Samsun ve Türkiye genelinde emniyet başarılı çalışmalarıyla gündeme gelirken, Cinayet Büro Amirliği (CBA) çalışanlarının ihmali yüzünden insanlar hayatlarını kaybediyor.
Diyarbakır'da Mardin yolu üzerinde, polis servis aracına düzenlenen 8'i polis, 1'i sivil 9 kişinin yaralandığı bombalı saldırıda kullanılan aracın kiralandığı yer, kaçarken binilen taksinin sürücüsü ve saldırını failleri 2 saat içinde belirlenip, yakalanırken, İstanbul/Taksim saldırısının failleri 10 saat içinde yakalanıyor. Yine Diyarbakır’da başka bir bombalı eylemin failleri kiraladıkları araç için ödedikleri paradaki parmak izlerinden yakalanıyor.
Bizim güvenliğimiz için her an ölümle karşıya kalan kahraman polislerimizi Şanı Yüce Allah korusun ve yüceltsin, onların yar ve yardımcısı olsun, ayaklarına taş, vücutlarına kurşun değdirmesin!
Samsun’da bir genç sabahleyin pusu kurduğu kişiyi değil de yanlışlıkla başka birisini, akşamleyin de hedefindeki kişiyi vuruyor. Birinci kişi hayati tehlike oluşturmayacak şekilde yararlanırken, ikincisinin hayati tehlikesi var, boynundan ve birkaç yerinden kurşun yarası alıyor. ‘CBA için önemle olmayan bir şey vatandaş için hayati önem taşıyabiliyor.’

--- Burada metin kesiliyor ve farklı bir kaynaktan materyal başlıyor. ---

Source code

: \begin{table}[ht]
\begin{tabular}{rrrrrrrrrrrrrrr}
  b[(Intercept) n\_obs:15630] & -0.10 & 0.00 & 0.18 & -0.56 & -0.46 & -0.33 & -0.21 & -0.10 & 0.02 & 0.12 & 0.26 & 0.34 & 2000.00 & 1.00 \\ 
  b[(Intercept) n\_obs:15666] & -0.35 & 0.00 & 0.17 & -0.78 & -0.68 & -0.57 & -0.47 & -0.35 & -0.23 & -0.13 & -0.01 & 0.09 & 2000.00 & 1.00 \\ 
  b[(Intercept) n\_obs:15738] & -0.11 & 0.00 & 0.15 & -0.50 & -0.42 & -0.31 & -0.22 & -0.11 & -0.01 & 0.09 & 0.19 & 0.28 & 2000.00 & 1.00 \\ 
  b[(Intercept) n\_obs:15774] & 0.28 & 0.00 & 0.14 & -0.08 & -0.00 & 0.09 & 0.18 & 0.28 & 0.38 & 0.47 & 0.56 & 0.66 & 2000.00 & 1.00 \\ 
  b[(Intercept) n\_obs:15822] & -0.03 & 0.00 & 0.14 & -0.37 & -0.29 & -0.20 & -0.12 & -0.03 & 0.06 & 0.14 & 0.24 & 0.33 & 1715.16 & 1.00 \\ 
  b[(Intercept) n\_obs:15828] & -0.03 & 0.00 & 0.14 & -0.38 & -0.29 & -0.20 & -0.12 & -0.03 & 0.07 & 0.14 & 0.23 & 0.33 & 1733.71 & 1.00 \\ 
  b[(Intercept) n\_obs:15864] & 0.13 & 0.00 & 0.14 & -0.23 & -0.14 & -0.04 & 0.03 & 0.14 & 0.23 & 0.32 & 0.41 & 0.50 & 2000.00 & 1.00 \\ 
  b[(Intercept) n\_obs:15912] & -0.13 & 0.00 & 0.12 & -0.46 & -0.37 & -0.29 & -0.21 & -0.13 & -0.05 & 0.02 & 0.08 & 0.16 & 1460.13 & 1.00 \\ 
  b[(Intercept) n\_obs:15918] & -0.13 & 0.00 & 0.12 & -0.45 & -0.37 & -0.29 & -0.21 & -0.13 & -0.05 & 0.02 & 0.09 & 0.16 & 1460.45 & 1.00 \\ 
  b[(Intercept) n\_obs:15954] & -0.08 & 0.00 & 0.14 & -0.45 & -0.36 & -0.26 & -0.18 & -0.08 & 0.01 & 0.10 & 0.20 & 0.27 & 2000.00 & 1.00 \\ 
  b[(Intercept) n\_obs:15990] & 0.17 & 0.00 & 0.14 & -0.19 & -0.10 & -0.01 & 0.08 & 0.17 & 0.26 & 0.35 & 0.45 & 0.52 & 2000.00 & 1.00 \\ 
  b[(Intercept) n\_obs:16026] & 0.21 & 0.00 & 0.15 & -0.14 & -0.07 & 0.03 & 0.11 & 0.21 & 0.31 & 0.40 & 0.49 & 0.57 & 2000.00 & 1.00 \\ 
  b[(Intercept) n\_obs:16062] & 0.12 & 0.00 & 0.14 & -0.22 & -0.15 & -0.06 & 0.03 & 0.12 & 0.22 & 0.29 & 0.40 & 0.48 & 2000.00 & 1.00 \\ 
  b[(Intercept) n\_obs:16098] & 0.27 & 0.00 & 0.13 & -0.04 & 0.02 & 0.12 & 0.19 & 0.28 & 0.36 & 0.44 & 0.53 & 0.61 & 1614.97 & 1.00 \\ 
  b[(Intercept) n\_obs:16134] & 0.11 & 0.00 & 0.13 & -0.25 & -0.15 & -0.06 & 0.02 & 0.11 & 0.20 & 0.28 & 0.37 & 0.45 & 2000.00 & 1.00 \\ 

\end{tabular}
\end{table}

Benim de tanık olduğum bir olayda fail Duruşehir’de bir kadını silahla vuruyor ve kadın ölüyor. Olayı ihbar eden kişi faili açık, seçik bir şekilde; montunu, elbisesini, saçını yaşını tanımlıyor, tarif ediyor. Duruşehir’den yukarı İlyasköy istikametine yaya olarak gittiğini söylüyor. Olaydan yaklaşık üç saat sonra başka bir kadın aynı kişinin Zeytinlik Mh’de bir kadını öldürdüğünü ihbar ediyor. İkinci öldürülen kadın ilk öldürülenin annesi olduğu ortaya çıkıyor.
Samsun Mecidiye’de bir kişi bıçaklı saldırıya uğruyor, saldırının faili bir saat sonra hastane koridorunda eski eşiyle tartışırken, araya giren Kadın Hastalıkları ve Doğum Uzmanı Op. Dr. Aynur Dağdemir’i çeşitli yerlerinden bıçakladıktan sonra, kendini 5’inci kattan atarak intihar ediyor. Doktor da saldırgan da hayatını kaybediyor.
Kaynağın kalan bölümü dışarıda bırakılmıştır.